A gauche, la sortie de Victorin Lurel a provoqué de la gêne. "Je pense que c'est un peu rapide, un peu abusif, c'est excessif de le dire comme ça, a déclaré Anne Hidalgo, première adjointe du maire de Paris et candidate PS aux municipales dans la capitale. Je pense que tout ça va être corrigé certainement dans la journée, je n'ai pas à le lui demander. Chavez a d'abord tenté la prise du pouvoir par les armes, après il a été élu, donc une élection c'est pas un régime de dictature." "Il a fait des choses fortes, puisqu'il a réduit la pauvreté très fortement au Venezuela, a ajouté Mme Hidalgo, invitée du "Grand Rendez-vous" d'Europe 1, i-Télé et Le Parisien. "Et puis, il y a des aspects de sa personnalité que je condamne totalement, notamment ses amitiés avec le chef de l'Etat iranien ou ses positions sur Israël."

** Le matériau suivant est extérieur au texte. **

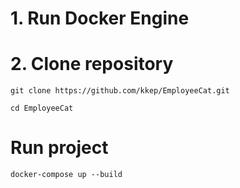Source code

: # 1. Run Docker Engine
# 2. Clone repository
``
git clone https://github.com/kkep/EmployeeCat.git
``

``
cd EmployeeCat
``
# Run project
``
docker-compose up --build
``
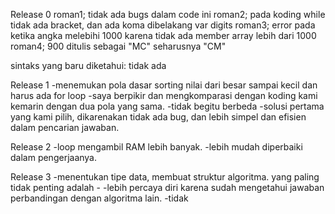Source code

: Release 0
roman1; tidak ada bugs dalam code ini
roman2; pada koding while tidak ada bracket, dan ada koma dibelakang var digits
roman3; error pada ketika angka melebihi 1000 karena tidak ada member array lebih dari 1000
roman4; 900 ditulis sebagai "MC" seharusnya "CM"

sintaks yang baru diketahui: tidak ada

Release 1
-menemukan pola dasar sorting nilai dari besar sampai kecil dan harus ada for loop
-saya berpikir dan mengkomparasi dengan koding kami kemarin dengan dua pola yang sama.
-tidak begitu berbeda
-solusi pertama yang kami pilih, dikarenakan tidak ada bug, dan lebih simpel dan efisien dalam pencarian jawaban.

Release 2
-loop mengambil RAM lebih banyak.
-lebih mudah diperbaiki dalam pengerjaanya.

Release 3
-menentukan tipe data, membuat struktur algoritma. yang paling tidak penting adalah -
-lebih percaya diri karena sudah mengetahui jawaban perbandingan dengan algoritma lain.
-tidak
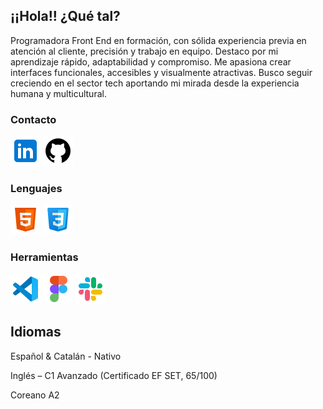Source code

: ## ¡¡Hola!! ¿Qué tal?
Programadora Front End en formación, con sólida experiencia previa en atención al cliente, precisión y trabajo en equipo. Destaco por mi aprendizaje rápido, adaptabilidad y compromiso. Me apasiona crear interfaces funcionales, accesibles y visualmente atractivas. Busco seguir creciendo en el sector tech aportando mi mirada desde la experiencia humana y multicultural.
### Contacto
[![linkedin](Images/linkedin.png)](https://www.linkedin.com/in/mar%C3%ADa-romero-283006117/)
[![github](Images/github.png)](https://github.com/Maria2996)
### Lenguajes
![html5](Images/html5.png)
![CSS3](Images/CSS3.png)

### Herramientas
![vscode](Images/vscode.png)
![figma](Images/figma.png)
![slack](Images/slack.png)

## Idiomas
Español & Catalán - Nativo

Inglés – C1 Avanzado (Certificado EF SET, 65/100)

Coreano A2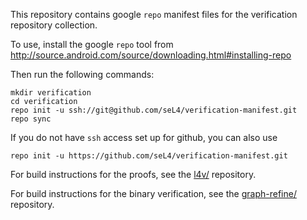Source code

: <!--
     Copyright 2018, Data61, CSIRO
     SPDX-License-Identifier: CC-BY-SA-4.0
-->

This repository contains google `repo` manifest files for the
verification repository collection.

To use, install the google `repo` tool from <http://source.android.com/source/downloading.html#installing-repo>

Then run the following commands:

    mkdir verification
    cd verification
    repo init -u ssh://git@github.com/seL4/verification-manifest.git
    repo sync


If you do not have `ssh` access set up for github, you can also use

    repo init -u https://github.com/seL4/verification-manifest.git

For build instructions for the proofs, see the
[l4v/](https://github.com/seL4/l4v/) repository.

For build instructions for the binary verification, see the
[graph-refine/](https://github.com/seL4/graph-refine/) repository.

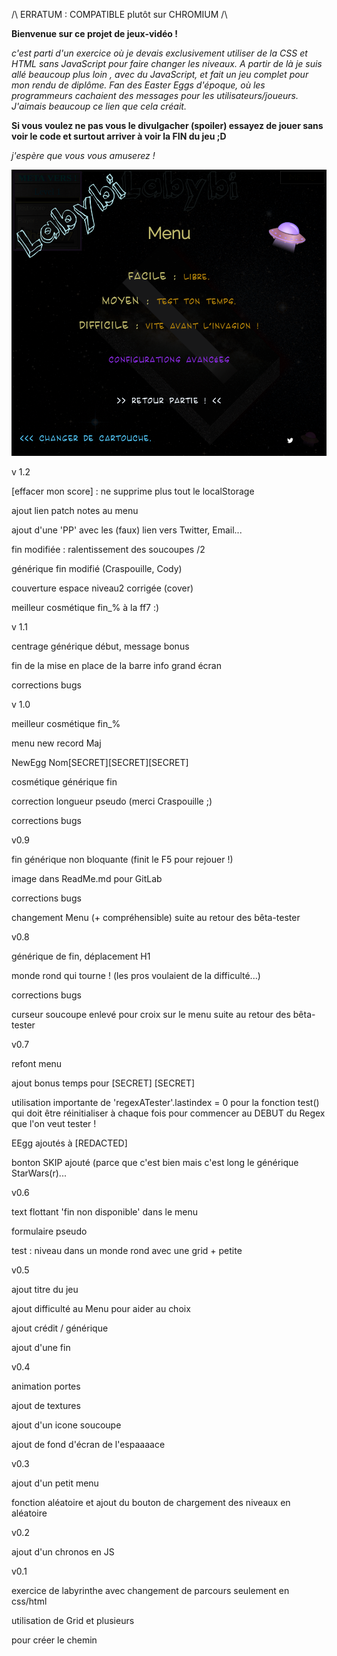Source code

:/\ ERRATUM : COMPATIBLE plutôt sur CHROMIUM /\

__Bienvenue sur ce projet de jeux-vidéo !__

_c'est parti d'un exercice où je devais exclusivement utiliser de la CSS et HTML sans 
JavaScript pour faire changer les niveaux. A partir de là je suis allé beaucoup plus loin
, avec du JavaScript, et fait un jeu complet pour mon rendu de diplôme. Fan des Easter Eggs
d'époque, où les programmeurs cachaient des messages pour les utilisateurs/joueurs. 
J'aimais beaucoup ce lien que cela créait._

__Si vous voulez ne pas vous le divulgacher (spoiler) essayez de jouer sans voir le code
et surtout arriver à voir la FIN du jeu ;D__

_j'espère que vous vous amuserez !_

![Alt text](tools/labyMenuFin.png)


v 1.2

[effacer mon score] : ne supprime plus tout le localStorage

ajout lien patch notes au menu 

ajout d'une 'PP' avec les (faux) lien vers Twitter, Email...

fin modifiée : ralentissement des soucoupes /2

générique fin modifié (Craspouille, Cody)

couverture espace niveau2 corrigée (cover)

meilleur cosmétique fin_% à la ff7 :)

v 1.1

centrage générique début, message bonus

fin de la mise en place de la barre info grand écran

corrections bugs


v 1.0

meilleur cosmétique fin_%

menu new record Maj

NewEgg Nom[SECRET][SECRET][SECRET]

cosmétique générique fin

correction longueur pseudo (merci Craspouille ;)

corrections bugs


v0.9

fin générique non bloquante (finit le F5 pour rejouer !)

image dans ReadMe.md pour GitLab

corrections bugs

changement Menu (+ compréhensible) suite au retour des bêta-tester


v0.8

générique de fin, déplacement H1

monde rond qui tourne ! (les pros voulaient de la difficulté...)

corrections bugs

curseur soucoupe enlevé pour croix sur le menu suite au retour des bêta-tester


v0.7

refont menu

ajout bonus temps pour [SECRET] [SECRET] 

utilisation importante de 'regexATester'.lastindex = 0 pour la fonction test() qui doit
être réinitialiser à chaque fois pour commencer au DEBUT du Regex que l'on veut tester !

EEgg ajoutés à [REDACTED]

bonton SKIP ajouté (parce que c'est bien mais c'est long le générique StarWars(r)...


v0.6

text flottant 'fin non disponible' dans le menu

formulaire pseudo

test : niveau dans un monde rond avec une grid + petite


v0.5

ajout titre du jeu

ajout difficulté au Menu pour aider au choix

ajout crédit / générique 

ajout d'une fin 


v0.4

animation portes

ajout de textures

ajout d'un icone soucoupe

ajout de fond d'écran de l'espaaaace


v0.3

ajout d'un petit menu

fonction aléatoire et
ajout du bouton de chargement des niveaux en aléatoire


v0.2

ajout d'un chronos en JS


v0.1

exercice de labyrinthe avec changement de parcours seulement en css/html

utilisation de Grid et plusieurs <div> pour créer le chemin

"Comparaison n'est pas raison, comme on dit", a déclaré Julien Dray, ancien député socialiste et vice-président du conseil régional d'Ile-de-France, sur Radio J. "Peut-être que ces comparaisons peuvent paraître, pour un certain nombre d'entre nous, excessives. Mais je comprends aussi la colère de Victorin Lurel au regard de la manière dont, en France, le débat sur le bilan de Chavez a été traité. On a senti la haine de classe de ceux qui ne savent pas ce que Chavez a fait pour son peuple." M. Dray a déploré le fait que la France n'envoie pas "une personnalité de premier plan à cet enterrement", comme le ministre des affaires étrangères.